TO DO. A precise repetition of every line below is the required answer.

EXERCISE DATA.
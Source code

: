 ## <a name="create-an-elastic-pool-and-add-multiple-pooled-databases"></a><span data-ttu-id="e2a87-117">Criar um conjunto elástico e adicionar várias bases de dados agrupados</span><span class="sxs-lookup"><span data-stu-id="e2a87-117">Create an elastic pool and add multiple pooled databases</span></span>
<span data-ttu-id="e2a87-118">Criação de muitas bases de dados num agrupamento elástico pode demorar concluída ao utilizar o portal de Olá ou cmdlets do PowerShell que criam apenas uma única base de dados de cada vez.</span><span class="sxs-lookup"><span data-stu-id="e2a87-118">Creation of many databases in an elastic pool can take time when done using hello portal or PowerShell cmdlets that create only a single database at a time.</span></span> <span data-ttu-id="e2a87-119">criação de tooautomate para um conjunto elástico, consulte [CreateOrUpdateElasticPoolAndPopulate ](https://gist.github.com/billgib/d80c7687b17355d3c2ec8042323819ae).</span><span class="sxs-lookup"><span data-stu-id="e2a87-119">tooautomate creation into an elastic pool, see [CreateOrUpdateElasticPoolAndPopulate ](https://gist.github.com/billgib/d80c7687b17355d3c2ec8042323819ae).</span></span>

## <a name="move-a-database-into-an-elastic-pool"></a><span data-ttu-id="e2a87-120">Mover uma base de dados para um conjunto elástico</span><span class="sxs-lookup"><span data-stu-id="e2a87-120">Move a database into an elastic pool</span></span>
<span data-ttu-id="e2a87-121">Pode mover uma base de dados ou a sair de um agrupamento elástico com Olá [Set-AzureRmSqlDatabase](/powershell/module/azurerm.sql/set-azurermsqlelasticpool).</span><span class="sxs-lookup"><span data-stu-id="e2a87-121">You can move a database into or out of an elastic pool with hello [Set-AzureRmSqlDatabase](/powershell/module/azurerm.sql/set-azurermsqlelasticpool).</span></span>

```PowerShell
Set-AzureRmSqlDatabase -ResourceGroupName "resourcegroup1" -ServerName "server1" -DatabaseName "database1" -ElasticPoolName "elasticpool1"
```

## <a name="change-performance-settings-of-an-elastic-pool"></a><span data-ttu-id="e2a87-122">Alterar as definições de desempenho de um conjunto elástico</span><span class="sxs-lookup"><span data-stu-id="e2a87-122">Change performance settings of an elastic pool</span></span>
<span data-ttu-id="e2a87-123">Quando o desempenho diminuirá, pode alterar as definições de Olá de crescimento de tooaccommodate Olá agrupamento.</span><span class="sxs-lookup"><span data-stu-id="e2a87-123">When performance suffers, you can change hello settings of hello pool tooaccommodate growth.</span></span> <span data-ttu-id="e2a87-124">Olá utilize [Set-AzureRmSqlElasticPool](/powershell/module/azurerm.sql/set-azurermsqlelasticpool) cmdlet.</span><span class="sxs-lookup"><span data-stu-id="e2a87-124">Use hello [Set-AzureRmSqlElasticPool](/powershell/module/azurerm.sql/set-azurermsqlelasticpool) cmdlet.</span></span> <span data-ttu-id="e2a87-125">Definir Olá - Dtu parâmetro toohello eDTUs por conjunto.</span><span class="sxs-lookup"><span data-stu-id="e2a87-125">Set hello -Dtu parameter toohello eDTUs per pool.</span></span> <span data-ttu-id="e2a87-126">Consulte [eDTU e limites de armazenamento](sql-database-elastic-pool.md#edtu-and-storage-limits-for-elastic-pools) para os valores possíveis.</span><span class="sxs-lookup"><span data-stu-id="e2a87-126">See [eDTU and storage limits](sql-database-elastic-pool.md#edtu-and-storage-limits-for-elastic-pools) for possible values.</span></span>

WRITTEN SOLUTION.
Source code

: ## <a name="create-an-elastic-pool-and-add-multiple-pooled-databases"></a><span data-ttu-id="e2a87-117">Criar um conjunto elástico e adicionar várias bases de dados agrupados</span><span class="sxs-lookup"><span data-stu-id="e2a87-117">Create an elastic pool and add multiple pooled databases</span></span>
<span data-ttu-id="e2a87-118">Criação de muitas bases de dados num agrupamento elástico pode demorar concluída ao utilizar o portal de Olá ou cmdlets do PowerShell que criam apenas uma única base de dados de cada vez.</span><span class="sxs-lookup"><span data-stu-id="e2a87-118">Creation of many databases in an elastic pool can take time when done using hello portal or PowerShell cmdlets that create only a single database at a time.</span></span> <span data-ttu-id="e2a87-119">criação de tooautomate para um conjunto elástico, consulte [CreateOrUpdateElasticPoolAndPopulate ](https://gist.github.com/billgib/d80c7687b17355d3c2ec8042323819ae).</span><span class="sxs-lookup"><span data-stu-id="e2a87-119">tooautomate creation into an elastic pool, see [CreateOrUpdateElasticPoolAndPopulate ](https://gist.github.com/billgib/d80c7687b17355d3c2ec8042323819ae).</span></span>

## <a name="move-a-database-into-an-elastic-pool"></a><span data-ttu-id="e2a87-120">Mover uma base de dados para um conjunto elástico</span><span class="sxs-lookup"><span data-stu-id="e2a87-120">Move a database into an elastic pool</span></span>
<span data-ttu-id="e2a87-121">Pode mover uma base de dados ou a sair de um agrupamento elástico com Olá [Set-AzureRmSqlDatabase](/powershell/module/azurerm.sql/set-azurermsqlelasticpool).</span><span class="sxs-lookup"><span data-stu-id="e2a87-121">You can move a database into or out of an elastic pool with hello [Set-AzureRmSqlDatabase](/powershell/module/azurerm.sql/set-azurermsqlelasticpool).</span></span>

```PowerShell
Set-AzureRmSqlDatabase -ResourceGroupName "resourcegroup1" -ServerName "server1" -DatabaseName "database1" -ElasticPoolName "elasticpool1"
```

## <a name="change-performance-settings-of-an-elastic-pool"></a><span data-ttu-id="e2a87-122">Alterar as definições de desempenho de um conjunto elástico</span><span class="sxs-lookup"><span data-stu-id="e2a87-122">Change performance settings of an elastic pool</span></span>
<span data-ttu-id="e2a87-123">Quando o desempenho diminuirá, pode alterar as definições de Olá de crescimento de tooaccommodate Olá agrupamento.</span><span class="sxs-lookup"><span data-stu-id="e2a87-123">When performance suffers, you can change hello settings of hello pool tooaccommodate growth.</span></span> <span data-ttu-id="e2a87-124">Olá utilize [Set-AzureRmSqlElasticPool](/powershell/module/azurerm.sql/set-azurermsqlelasticpool) cmdlet.</span><span class="sxs-lookup"><span data-stu-id="e2a87-124">Use hello [Set-AzureRmSqlElasticPool](/powershell/module/azurerm.sql/set-azurermsqlelasticpool) cmdlet.</span></span> <span data-ttu-id="e2a87-125">Definir Olá - Dtu parâmetro toohello eDTUs por conjunto.</span><span class="sxs-lookup"><span data-stu-id="e2a87-125">Set hello -Dtu parameter toohello eDTUs per pool.</span></span> <span data-ttu-id="e2a87-126">Consulte [eDTU e limites de armazenamento](sql-database-elastic-pool.md#edtu-and-storage-limits-for-elastic-pools) para os valores possíveis.</span><span class="sxs-lookup"><span data-stu-id="e2a87-126">See [eDTU and storage limits](sql-database-elastic-pool.md#edtu-and-storage-limits-for-elastic-pools) for possible values.</span></span>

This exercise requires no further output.